● Material for the task
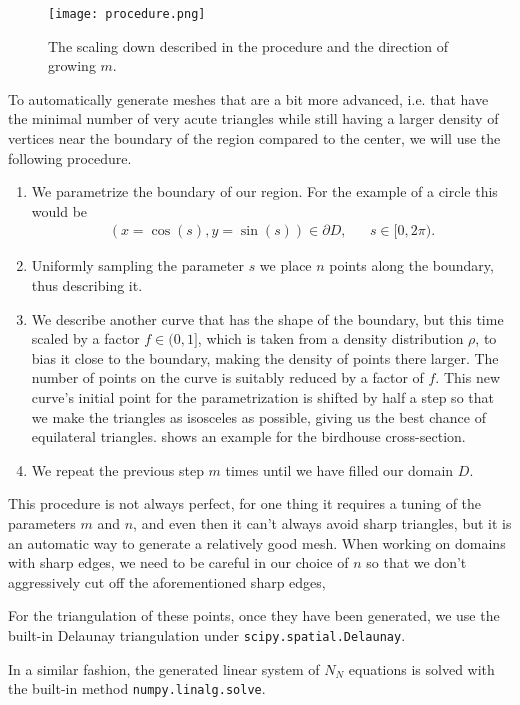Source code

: \documentclass[10pt,a4paper,twocolumn]{article}
\begin{document}
\begin{figure}[!h]
    \centering
    \texttt{[image: procedure.png]}
    \caption{The scaling down described in the procedure and the direction of growing $m$.}
    \label{fig:procedure}
\end{figure}

To automatically generate meshes that are a bit more advanced, i.e. that have the minimal number of very acute triangles while still having a larger density of vertices near the boundary of the region compared to the center, we will use the following procedure.
\begin{enumerate}
    \item We parametrize the boundary of our region. For the example of a circle this would be
    \begin{align}
        &(x = \cos(s), y = \sin(s)) \in \partial D,& &s \in [0, 2 \pi).&
    \end{align}
    \item Uniformly sampling the parameter $s$ we place $n$ points along the boundary, thus describing it.
    \item We describe another curve that has the shape of the boundary, but this time scaled by a factor $f \in (0,1]$, which is taken from a density distribution $\rho$, to bias it close to the boundary, making the density of points there larger. The number of points on the curve is suitably reduced by a factor of $f$. This new curve's initial point for the parametrization is shifted by half a step so that we make the triangles as isosceles as possible, giving us the best chance of equilateral triangles.  shows an example for the birdhouse cross-section.
    \item We repeat the previous step $m$ times until we have filled our domain $D$.
\end{enumerate}

This procedure is not always perfect, for one thing it requires a tuning of the parameters $m$ and $n$, and even then it can't always avoid sharp triangles, but it is an automatic way to generate a relatively good mesh. When working on domains with sharp edges, we need to be careful in our choice of $n$ so that we don't aggressively cut off the aforementioned sharp edges,

For the triangulation of these points, once they have been generated, we use the built-in Delaunay triangulation under \texttt{scipy.spatial.Delaunay}.

In a similar fashion, the generated linear system of $N_N$ equations is solved with the built-in method \texttt{numpy.linalg.solve}.
\end{document}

● Exercise directions
Using the listing above, list every line in which the string "built" occurs.

● Answer box
For the triangulation of these points, once they have been generated, we use the built-in Delaunay triangulation under \texttt{scipy.spatial.Delaunay}.
In a similar fashion, the generated linear system of $N_N$ equations is solved with the built-in method \texttt{numpy.linalg.solve}.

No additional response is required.